The acquisition was completed on 3 August 2015. The September 2015 quarterly result reflected 2 months contribution from PBSB.
4. Concluding Remarks
(a) As mentioned above, the weak Ringgit will boost export profit margin but at the same time will result in higher import cost. But this could be offset by lower raw material cost caused by low oil price.
There is not sufficient information for us to determine the exact effect. But the September 2015 quarter showed a massive expansion of paint division profit margin from 14% in FY2014 to 28%. We will just have to wait for next quarter result to see whether it is sustainable.

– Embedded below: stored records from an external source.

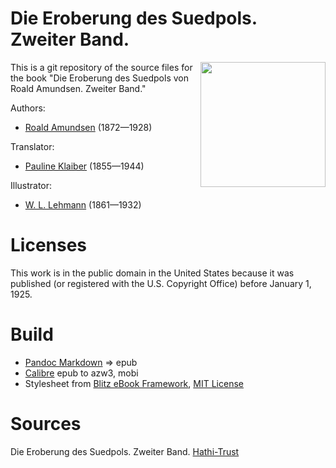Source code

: # Die Eroberung des Suedpols. Zweiter Band.

<img align="right" height="200" src="https://user-images.githubusercontent.com/13177792/193357873-95681573-bfc0-4078-bb8b-10daa1a286d5.jpg">

This is a git repository of the source files for the book
"Die Eroberung des Suedpols von Roald Amundsen. Zweiter Band."

Authors:

* [Roald Amundsen](https://de.wikipedia.org/wiki/Roald_Amundsen) (1872—1928)

Translator:

* [Pauline Klaiber](https://de.wikipedia.org/wiki/Pauline_Klaiber-Gottschau) (1855—1944)

Illustrator:

* [W. L. Lehmann](https://de.wikipedia.org/wiki/Wilhelm_Ludwig_Lehmann) (1861—1932)


# Licenses
This work is in the public domain in the United States because it was
published (or registered with the U.S. Copyright Office)
before January 1, 1925.


# Build
* [Pandoc Markdown](https://pandoc.org/MANUAL.html#pandocs-markdown) => epub
* [Calibre](https://calibre-ebook.com/) epub to azw3, mobi
* Stylesheet from [Blitz eBook Framework](https://friendsofepub.github.io/Blitz/), [MIT License](https://github.com/FriendsOfEpub/Blitz/blob/master/LICENSE)

# Sources
 Die Eroberung des Suedpols. Zweiter Band. [Hathi-Trust](https://babel.hathitrust.org/cgi/pt?id=msu.31293030604775)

(b) The group's car paint business is resilient as the customers are from the refinishing segment.
The acquisition of construction division will result in EPS accretion of at least 8 sen per annum over next 2 years.
Not all people are comfortable with growing by M&A. Neither am I. But for this particular case, I decided to close one eye and not think too much.
No matter what you say, the group's earnings visibility for the next two years (until 31 December 2017) will be quite good.
Two years is a long time, many things can happen. But this is the stock market, no risk no return.